▶ [Task] Would you please copy every line from the records that contains the word "Extended"?

(Saved data entries)
------------------------------

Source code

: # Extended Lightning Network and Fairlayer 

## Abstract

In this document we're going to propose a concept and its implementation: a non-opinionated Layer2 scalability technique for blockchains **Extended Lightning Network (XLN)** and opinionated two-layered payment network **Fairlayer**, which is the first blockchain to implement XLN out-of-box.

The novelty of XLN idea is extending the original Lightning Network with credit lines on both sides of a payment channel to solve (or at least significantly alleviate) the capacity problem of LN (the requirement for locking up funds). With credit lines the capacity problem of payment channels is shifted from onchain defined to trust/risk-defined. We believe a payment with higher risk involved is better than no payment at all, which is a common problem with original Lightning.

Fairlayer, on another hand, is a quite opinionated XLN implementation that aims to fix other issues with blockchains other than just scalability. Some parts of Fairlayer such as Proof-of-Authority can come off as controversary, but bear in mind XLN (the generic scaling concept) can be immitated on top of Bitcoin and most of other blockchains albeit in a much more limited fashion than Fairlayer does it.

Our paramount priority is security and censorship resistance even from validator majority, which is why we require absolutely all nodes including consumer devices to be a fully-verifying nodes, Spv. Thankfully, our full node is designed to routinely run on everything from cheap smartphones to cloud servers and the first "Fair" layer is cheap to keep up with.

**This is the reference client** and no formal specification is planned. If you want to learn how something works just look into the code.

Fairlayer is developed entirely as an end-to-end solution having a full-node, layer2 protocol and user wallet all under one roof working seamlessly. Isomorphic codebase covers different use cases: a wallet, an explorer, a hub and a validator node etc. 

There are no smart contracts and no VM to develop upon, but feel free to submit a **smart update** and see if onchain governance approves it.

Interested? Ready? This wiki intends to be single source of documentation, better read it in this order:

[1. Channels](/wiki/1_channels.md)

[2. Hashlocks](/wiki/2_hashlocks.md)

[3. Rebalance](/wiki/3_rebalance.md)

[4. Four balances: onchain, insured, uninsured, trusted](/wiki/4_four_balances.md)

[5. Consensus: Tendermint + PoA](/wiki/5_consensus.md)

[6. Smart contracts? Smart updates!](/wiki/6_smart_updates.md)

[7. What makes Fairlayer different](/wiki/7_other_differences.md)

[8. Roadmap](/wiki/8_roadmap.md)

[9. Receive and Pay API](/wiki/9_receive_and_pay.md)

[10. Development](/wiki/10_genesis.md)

------------------------------

▶ [Final answer]
: # Extended Lightning Network and Fairlayer 
In this document we're going to propose a concept and its implementation: a non-opinionated Layer2 scalability technique for blockchains **Extended Lightning Network (XLN)** and opinionated two-layered payment network **Fairlayer**, which is the first blockchain to implement XLN out-of-box.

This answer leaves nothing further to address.